**WORK REQUIRED**
From the entries that follow, pick out all lines holding "middlewares".

**RECORDS FOR THIS TASK**
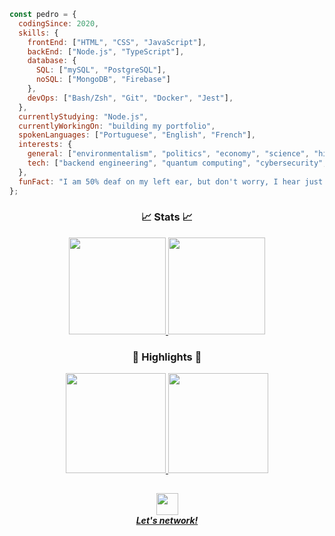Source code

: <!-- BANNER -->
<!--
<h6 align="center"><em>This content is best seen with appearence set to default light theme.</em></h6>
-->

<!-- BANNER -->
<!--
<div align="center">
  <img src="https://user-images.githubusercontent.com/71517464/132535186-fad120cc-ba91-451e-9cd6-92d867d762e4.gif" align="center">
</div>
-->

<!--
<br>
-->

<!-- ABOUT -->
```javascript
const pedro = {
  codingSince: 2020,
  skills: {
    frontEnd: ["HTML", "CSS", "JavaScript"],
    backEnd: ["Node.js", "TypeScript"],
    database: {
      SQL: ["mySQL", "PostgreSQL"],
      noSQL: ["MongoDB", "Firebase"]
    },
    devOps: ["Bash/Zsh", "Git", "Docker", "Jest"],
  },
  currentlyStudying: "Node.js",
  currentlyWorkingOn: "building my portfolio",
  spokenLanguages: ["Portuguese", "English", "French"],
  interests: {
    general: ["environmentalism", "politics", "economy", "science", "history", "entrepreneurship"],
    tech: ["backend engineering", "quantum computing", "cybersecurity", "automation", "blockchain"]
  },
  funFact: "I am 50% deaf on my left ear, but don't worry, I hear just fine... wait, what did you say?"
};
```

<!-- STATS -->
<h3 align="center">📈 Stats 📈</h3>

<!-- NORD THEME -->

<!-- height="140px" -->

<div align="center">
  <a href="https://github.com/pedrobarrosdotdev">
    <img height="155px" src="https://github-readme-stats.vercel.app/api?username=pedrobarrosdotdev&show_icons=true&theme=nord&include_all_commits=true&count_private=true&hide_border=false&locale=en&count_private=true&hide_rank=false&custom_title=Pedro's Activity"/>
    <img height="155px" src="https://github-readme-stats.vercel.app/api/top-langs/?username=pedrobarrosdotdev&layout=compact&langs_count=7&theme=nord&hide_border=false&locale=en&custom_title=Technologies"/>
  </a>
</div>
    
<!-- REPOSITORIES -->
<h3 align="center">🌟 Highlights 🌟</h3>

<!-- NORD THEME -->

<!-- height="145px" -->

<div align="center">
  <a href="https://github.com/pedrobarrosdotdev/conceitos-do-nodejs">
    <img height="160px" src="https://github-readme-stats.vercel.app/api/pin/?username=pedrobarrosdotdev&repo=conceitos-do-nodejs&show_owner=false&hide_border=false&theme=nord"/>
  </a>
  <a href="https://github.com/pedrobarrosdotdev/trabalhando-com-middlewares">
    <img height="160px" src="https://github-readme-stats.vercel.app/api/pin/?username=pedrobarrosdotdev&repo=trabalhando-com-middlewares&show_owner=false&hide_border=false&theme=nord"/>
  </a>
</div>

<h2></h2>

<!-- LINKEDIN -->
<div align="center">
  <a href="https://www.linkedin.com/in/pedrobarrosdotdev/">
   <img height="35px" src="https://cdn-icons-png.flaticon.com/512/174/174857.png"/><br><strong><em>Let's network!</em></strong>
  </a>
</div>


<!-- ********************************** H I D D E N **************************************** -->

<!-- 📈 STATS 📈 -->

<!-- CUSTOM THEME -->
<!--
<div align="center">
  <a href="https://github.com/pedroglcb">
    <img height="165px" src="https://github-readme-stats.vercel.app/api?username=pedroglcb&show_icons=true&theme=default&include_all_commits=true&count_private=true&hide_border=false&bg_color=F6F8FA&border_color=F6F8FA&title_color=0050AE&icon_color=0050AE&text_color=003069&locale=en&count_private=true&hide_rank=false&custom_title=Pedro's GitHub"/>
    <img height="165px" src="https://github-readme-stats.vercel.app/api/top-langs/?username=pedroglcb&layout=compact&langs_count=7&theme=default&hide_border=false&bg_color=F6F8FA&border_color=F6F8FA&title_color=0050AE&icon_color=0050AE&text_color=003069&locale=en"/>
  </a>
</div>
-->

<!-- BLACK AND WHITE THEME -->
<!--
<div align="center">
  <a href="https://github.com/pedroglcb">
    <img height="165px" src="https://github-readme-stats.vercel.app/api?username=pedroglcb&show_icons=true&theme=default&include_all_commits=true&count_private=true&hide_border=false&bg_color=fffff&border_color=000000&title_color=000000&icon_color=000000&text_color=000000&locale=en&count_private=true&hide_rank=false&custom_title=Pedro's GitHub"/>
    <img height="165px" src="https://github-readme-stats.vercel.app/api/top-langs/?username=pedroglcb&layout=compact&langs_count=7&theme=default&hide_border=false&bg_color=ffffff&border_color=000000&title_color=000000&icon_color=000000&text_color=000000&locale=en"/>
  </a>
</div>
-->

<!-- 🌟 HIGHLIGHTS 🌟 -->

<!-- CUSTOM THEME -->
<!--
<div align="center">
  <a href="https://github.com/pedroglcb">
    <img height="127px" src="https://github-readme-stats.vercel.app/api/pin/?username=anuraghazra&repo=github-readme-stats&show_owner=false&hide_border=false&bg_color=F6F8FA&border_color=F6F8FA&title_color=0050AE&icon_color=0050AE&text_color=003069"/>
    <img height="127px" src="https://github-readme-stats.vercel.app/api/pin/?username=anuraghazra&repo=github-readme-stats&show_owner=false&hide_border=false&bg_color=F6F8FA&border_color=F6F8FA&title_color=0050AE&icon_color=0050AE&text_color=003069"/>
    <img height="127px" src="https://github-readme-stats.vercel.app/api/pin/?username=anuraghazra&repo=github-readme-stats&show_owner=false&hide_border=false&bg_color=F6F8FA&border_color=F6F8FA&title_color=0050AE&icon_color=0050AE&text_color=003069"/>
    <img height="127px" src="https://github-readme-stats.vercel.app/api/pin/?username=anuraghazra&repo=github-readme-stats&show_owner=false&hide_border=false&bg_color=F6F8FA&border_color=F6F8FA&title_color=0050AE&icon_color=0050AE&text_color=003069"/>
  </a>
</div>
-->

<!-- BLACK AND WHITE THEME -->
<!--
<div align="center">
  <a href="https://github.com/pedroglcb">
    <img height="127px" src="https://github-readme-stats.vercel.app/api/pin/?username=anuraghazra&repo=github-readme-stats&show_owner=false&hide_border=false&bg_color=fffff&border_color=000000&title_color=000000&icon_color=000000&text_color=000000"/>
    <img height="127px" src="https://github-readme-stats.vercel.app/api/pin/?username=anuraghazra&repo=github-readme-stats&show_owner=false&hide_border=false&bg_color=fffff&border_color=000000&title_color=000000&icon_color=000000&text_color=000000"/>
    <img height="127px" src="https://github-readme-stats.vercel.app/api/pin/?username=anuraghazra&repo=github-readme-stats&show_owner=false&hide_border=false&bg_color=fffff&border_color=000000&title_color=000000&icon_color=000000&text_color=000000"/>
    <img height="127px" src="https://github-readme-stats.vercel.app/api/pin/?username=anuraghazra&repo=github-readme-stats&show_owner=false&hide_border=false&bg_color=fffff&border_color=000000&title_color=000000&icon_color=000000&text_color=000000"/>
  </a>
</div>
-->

**EXERCISE OUTPUT**
  <a href="https://github.com/pedrobarrosdotdev/trabalhando-com-middlewares">
    <img height="160px" src="https://github-readme-stats.vercel.app/api/pin/?username=pedrobarrosdotdev&repo=trabalhando-com-middlewares&show_owner=false&hide_border=false&theme=nord"/>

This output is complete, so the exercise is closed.